Aim of the task
List all lines in the material below that contain "side".

Source records
···

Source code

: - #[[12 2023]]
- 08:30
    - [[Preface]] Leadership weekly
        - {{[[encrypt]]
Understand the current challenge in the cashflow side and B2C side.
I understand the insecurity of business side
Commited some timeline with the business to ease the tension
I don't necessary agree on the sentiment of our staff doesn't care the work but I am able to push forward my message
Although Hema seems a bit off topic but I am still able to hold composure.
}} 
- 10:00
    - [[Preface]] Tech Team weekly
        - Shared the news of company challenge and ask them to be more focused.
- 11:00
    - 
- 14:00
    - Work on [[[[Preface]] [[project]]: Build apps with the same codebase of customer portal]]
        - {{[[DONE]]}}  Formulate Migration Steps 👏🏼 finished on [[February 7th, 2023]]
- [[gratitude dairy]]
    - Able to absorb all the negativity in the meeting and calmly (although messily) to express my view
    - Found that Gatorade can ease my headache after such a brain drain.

···

Written solution
Understand the current challenge in the cashflow side and B2C side.
I understand the insecurity of business side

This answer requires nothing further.